Your instructions:
Look through the entries below and extract exactly the lines from the one containing "with interior angles." through the one containing "across the seem.", ends included.

Records excerpted from a collection:
★ ★ ★
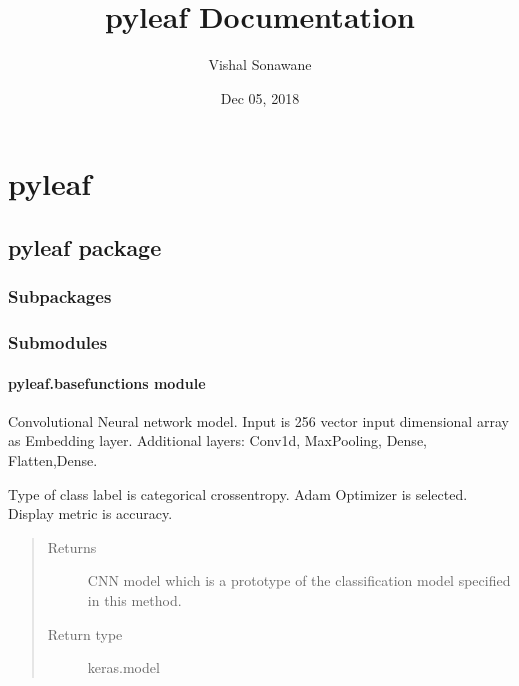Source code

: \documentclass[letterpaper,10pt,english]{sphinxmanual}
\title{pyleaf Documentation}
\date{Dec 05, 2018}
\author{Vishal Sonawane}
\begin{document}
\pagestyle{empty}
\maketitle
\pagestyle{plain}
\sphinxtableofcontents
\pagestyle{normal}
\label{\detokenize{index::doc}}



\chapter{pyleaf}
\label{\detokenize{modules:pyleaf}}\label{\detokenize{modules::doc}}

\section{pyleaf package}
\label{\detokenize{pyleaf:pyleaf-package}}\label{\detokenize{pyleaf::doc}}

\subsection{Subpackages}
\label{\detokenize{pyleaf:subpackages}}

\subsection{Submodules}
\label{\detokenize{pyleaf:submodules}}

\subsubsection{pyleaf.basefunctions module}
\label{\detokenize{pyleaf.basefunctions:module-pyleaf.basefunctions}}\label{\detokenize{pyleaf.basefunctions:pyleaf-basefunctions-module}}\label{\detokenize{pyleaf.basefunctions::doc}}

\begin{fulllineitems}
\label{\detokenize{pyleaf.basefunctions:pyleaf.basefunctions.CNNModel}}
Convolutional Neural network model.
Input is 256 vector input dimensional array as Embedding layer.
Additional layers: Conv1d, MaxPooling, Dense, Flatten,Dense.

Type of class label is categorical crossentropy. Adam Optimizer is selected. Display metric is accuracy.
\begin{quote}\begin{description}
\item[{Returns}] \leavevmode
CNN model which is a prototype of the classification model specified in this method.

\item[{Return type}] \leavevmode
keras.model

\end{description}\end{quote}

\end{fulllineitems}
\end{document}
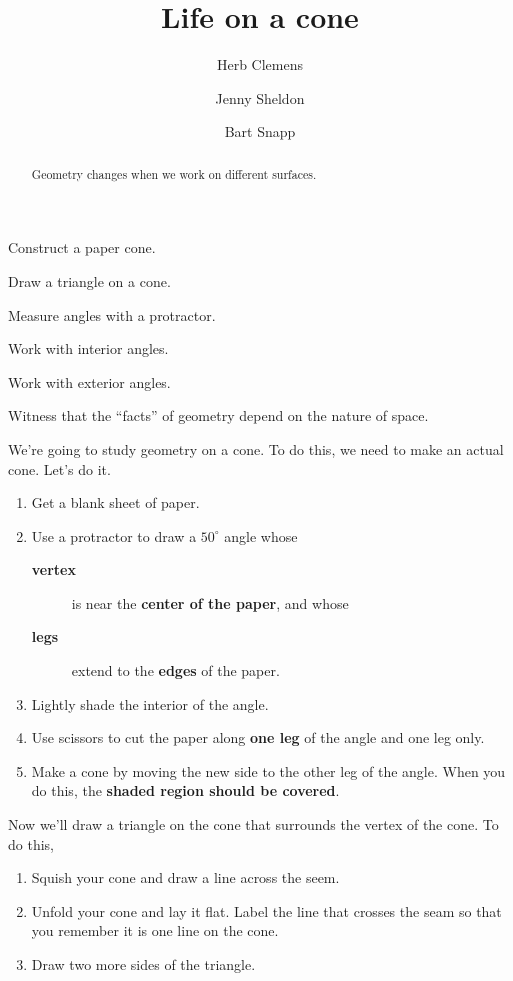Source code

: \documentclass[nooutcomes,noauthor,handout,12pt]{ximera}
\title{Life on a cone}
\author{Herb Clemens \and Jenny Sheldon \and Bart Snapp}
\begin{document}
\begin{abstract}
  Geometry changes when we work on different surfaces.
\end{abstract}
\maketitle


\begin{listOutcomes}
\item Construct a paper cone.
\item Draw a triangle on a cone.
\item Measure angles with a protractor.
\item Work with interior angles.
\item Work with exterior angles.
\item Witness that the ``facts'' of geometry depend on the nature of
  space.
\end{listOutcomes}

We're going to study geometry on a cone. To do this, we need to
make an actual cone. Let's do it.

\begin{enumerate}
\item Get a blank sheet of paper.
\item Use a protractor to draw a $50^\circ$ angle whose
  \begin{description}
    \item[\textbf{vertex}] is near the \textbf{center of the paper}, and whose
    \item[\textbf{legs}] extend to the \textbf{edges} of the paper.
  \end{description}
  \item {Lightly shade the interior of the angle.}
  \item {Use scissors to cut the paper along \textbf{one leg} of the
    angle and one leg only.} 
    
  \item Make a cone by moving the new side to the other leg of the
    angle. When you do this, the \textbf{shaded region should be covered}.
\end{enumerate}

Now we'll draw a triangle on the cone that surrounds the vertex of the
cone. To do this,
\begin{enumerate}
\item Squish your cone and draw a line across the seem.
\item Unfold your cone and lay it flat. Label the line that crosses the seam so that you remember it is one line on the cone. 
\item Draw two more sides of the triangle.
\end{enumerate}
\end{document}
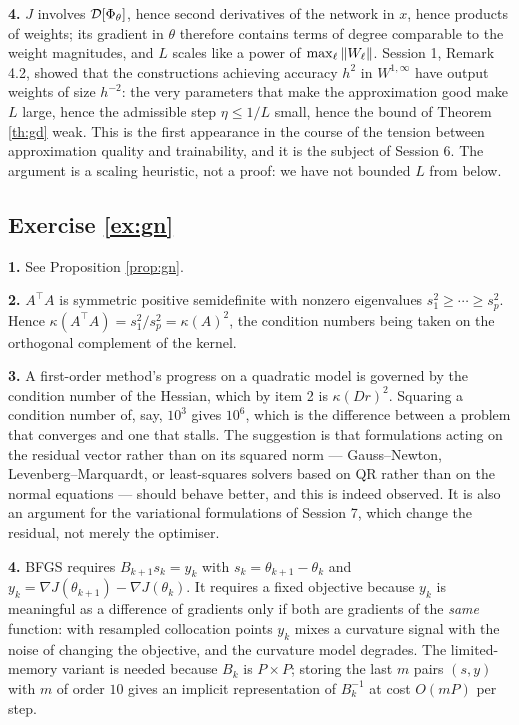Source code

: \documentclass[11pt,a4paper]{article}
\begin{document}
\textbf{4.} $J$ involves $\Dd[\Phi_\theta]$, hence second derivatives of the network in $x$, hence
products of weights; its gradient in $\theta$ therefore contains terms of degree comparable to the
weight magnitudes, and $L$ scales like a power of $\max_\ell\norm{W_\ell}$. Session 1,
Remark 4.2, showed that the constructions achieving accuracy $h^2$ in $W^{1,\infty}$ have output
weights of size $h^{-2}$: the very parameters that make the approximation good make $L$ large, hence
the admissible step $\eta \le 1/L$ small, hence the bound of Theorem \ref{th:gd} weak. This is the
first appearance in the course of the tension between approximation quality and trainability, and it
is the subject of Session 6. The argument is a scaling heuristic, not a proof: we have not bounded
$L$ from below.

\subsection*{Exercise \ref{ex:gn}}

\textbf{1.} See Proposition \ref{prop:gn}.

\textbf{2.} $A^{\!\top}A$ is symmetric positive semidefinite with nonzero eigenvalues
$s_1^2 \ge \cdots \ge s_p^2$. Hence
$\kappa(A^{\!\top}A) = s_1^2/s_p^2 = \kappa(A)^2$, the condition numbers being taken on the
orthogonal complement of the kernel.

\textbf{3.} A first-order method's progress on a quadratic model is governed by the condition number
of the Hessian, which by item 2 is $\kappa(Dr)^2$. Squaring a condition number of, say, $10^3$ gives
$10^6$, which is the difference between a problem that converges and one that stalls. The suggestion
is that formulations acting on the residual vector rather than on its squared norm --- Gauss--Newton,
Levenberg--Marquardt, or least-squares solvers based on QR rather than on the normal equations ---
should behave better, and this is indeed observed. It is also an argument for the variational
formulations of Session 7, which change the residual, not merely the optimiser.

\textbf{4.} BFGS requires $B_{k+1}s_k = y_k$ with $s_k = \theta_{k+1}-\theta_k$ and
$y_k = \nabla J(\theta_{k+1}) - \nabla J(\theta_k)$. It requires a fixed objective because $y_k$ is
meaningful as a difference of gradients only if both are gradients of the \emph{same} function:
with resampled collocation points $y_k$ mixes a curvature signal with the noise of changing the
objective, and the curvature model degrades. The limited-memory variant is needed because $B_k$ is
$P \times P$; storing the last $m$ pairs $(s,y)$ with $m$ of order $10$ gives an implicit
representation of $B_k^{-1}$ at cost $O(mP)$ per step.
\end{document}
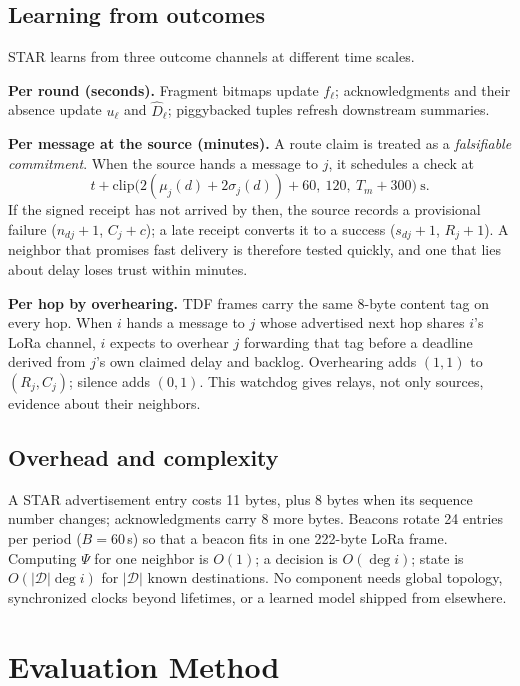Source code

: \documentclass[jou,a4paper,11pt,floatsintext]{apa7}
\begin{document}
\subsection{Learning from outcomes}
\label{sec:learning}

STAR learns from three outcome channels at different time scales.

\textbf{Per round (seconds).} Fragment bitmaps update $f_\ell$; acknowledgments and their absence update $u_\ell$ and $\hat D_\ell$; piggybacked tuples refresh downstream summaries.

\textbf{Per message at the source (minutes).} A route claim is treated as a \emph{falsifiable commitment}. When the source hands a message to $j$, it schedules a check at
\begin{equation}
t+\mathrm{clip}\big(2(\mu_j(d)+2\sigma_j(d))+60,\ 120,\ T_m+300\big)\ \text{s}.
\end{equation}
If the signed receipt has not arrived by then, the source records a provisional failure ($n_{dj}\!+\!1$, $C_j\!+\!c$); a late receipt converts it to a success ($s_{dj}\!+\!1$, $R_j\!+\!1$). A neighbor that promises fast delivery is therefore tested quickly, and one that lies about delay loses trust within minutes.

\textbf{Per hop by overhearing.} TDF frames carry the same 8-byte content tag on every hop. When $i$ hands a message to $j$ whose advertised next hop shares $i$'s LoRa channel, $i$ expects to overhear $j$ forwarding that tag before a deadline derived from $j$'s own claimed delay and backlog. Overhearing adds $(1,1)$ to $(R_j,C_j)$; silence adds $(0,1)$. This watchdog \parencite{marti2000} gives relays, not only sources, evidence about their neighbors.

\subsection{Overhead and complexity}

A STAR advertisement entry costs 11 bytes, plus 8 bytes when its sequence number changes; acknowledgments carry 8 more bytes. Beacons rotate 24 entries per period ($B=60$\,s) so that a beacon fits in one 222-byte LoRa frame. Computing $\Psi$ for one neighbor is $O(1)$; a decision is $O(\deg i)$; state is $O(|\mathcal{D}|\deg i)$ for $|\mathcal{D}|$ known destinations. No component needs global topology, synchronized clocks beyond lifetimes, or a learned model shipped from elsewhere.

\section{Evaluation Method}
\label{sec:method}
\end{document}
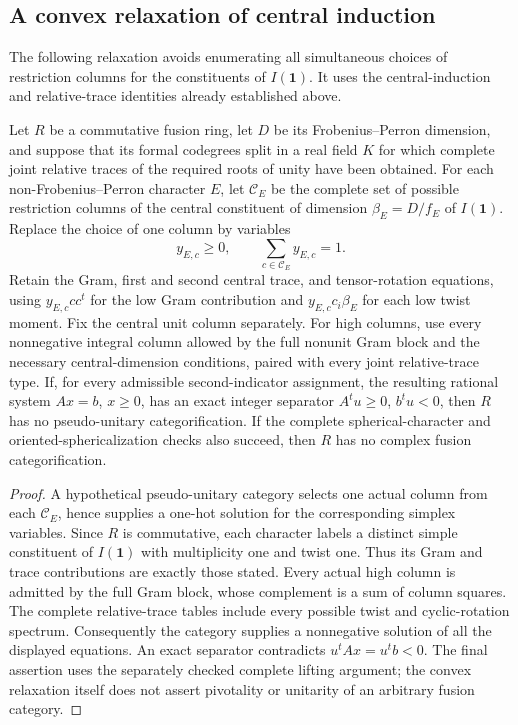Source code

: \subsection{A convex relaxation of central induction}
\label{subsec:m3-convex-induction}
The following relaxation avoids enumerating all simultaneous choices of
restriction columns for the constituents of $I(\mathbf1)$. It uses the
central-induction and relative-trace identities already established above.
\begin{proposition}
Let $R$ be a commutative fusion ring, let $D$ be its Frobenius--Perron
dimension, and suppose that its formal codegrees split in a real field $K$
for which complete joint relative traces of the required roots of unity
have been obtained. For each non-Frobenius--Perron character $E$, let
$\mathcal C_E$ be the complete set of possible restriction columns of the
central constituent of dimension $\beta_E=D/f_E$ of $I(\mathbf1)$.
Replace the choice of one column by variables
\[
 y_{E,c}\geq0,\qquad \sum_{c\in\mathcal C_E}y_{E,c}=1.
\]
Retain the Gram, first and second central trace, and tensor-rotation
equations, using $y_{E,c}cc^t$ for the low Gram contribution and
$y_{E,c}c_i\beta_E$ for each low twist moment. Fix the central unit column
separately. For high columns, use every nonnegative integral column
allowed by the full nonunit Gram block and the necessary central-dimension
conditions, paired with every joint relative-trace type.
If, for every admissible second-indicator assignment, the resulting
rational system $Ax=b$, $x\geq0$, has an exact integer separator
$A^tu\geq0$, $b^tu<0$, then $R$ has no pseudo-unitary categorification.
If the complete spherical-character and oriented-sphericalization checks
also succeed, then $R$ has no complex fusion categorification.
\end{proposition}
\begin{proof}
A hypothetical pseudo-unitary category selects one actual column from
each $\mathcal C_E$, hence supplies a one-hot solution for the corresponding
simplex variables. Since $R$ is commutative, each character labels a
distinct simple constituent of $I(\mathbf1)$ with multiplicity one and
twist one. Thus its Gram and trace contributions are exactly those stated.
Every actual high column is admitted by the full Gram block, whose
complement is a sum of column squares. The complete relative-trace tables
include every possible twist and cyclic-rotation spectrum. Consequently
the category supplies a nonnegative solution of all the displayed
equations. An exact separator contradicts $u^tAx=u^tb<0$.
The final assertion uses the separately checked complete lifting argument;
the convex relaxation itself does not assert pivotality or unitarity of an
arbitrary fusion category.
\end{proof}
★ ★ ★
Exercise answer:
\item Work with interior angles.
\item Work with exterior angles.
\item Witness that the ``facts'' of geometry depend on the nature of
  space.
\end{listOutcomes}

We're going to study geometry on a cone. To do this, we need to
make an actual cone. Let's do it.

\begin{enumerate}
\item Get a blank sheet of paper.
\item Use a protractor to draw a $50^\circ$ angle whose
  \begin{description}
    \item[\textbf{vertex}] is near the \textbf{center of the paper}, and whose
    \item[\textbf{legs}] extend to the \textbf{edges} of the paper.
  \end{description}
  \item {Lightly shade the interior of the angle.}
  \item {Use scissors to cut the paper along \textbf{one leg} of the
    angle and one leg only.} 
    
  \item Make a cone by moving the new side to the other leg of the
    angle. When you do this, the \textbf{shaded region should be covered}.
\end{enumerate}

Now we'll draw a triangle on the cone that surrounds the vertex of the
cone. To do this,
\begin{enumerate}
\item Squish your cone and draw a line across the seem.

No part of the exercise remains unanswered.